Output all records exactly, with no images.

---*---

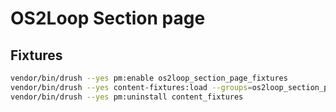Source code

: # OS2Loop Section page

## Fixtures

```sh
vendor/bin/drush --yes pm:enable os2loop_section_page_fixtures
vendor/bin/drush --yes content-fixtures:load --groups=os2loop_section_page,os2loop_file
vendor/bin/drush --yes pm:uninstall content_fixtures
```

---*---

# REPLY TO THE TASK
Source code

: # OS2Loop Section page

## Fixtures

```sh
vendor/bin/drush --yes pm:enable os2loop_section_page_fixtures
vendor/bin/drush --yes content-fixtures:load --groups=os2loop_section_page,os2loop_file
vendor/bin/drush --yes pm:uninstall content_fixtures
```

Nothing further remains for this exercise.